For 1.9 we plan to add a search log.
Unfortunately, the “log every search the server makes” approach is incorrect as we perform searches as people are typing which will result in a massively noisy log.
- Create a new table
term, user_id (nullable), ip_address, created_at, clicked_topic_id (nullable), source_id (either header or fullpage)
- Log on server with the following algorithm on search
UPDATE term SET term = :new_term created_at: :now WHERE created_at < 5.seconds.ago AND position(term in :new_term) = 0 AND (user_id = :user_id OR ip_address = :ip_address) term: new_term, now: Time.zone.no, ip_address: request.ip If update touches zero rows, then insert a **new** search log row
Or, in English
Update existing search log row IF:
- Same user (for anon use ip address, for logged in use user_id)

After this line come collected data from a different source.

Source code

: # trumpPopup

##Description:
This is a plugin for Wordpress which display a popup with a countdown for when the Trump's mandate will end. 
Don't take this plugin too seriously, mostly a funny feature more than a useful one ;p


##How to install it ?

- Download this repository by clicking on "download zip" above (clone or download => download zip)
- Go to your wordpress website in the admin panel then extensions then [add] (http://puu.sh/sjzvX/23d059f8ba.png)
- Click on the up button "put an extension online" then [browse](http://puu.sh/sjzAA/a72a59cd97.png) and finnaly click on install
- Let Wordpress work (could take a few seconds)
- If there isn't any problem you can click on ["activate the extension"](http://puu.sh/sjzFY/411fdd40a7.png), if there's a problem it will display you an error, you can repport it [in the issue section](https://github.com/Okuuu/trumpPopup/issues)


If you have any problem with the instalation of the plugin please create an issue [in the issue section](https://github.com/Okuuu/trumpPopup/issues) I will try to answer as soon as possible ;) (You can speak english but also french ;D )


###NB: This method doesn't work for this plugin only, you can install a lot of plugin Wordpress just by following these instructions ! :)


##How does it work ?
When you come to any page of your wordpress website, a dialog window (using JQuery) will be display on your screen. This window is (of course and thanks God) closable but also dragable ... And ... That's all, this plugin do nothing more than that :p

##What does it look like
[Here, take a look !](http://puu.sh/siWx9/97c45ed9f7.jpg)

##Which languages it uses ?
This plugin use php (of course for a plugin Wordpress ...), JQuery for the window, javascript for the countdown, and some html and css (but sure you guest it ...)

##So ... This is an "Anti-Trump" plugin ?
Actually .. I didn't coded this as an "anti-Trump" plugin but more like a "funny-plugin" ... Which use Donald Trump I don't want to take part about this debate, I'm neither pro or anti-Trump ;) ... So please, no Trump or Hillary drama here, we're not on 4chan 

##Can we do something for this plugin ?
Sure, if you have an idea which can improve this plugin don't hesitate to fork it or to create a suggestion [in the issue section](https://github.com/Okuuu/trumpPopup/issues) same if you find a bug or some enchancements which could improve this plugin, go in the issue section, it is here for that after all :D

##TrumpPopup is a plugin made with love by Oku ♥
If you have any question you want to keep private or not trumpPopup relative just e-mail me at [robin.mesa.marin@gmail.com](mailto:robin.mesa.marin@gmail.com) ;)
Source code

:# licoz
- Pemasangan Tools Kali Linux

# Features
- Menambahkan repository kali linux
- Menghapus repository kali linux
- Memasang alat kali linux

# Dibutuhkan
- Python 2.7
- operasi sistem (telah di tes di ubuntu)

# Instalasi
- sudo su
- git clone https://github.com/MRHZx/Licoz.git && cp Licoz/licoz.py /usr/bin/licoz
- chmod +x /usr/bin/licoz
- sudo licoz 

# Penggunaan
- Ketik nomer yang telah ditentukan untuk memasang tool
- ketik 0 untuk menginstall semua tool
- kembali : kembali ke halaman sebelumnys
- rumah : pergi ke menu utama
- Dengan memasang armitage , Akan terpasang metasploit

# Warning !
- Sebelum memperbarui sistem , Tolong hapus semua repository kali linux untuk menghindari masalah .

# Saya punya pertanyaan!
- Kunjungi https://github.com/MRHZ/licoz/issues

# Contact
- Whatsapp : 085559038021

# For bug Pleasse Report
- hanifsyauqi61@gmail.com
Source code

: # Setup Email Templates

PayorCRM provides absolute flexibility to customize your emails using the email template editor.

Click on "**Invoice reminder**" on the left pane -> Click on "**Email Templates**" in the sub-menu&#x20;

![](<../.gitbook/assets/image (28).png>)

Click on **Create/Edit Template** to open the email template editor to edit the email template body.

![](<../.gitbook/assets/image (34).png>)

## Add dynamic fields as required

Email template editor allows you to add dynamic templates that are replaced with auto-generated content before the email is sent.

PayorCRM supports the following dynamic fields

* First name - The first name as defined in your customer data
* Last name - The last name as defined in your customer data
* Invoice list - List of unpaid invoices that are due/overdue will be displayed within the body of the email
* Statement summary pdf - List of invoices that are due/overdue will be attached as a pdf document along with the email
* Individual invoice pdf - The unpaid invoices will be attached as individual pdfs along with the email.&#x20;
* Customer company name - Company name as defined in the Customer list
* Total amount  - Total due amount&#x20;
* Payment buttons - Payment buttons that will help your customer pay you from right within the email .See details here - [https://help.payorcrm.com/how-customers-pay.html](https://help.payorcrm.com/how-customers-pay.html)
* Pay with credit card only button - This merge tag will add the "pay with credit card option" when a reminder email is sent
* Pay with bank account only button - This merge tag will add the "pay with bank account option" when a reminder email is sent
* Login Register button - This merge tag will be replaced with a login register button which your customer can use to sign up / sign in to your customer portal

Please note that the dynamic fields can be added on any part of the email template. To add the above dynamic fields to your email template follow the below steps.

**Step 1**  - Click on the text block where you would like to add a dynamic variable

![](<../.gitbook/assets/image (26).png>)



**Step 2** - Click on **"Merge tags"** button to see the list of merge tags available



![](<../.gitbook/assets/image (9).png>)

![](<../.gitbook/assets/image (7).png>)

- Previous search started with the text of current search, eg: previous was “dog” and new is “dog in white”
- Previous search was logged less than 5 seconds ago
On click on search result (in either full page search or header) update the
clicked_topic_id, (have search results return log id, then update it based on log id + user match + in last 10 minutes)
Limiting log size
So the log does not grow forever there should be a site setting for maximum rows to store. Default should be about a million.
A weekly job can delete oldest rows or something.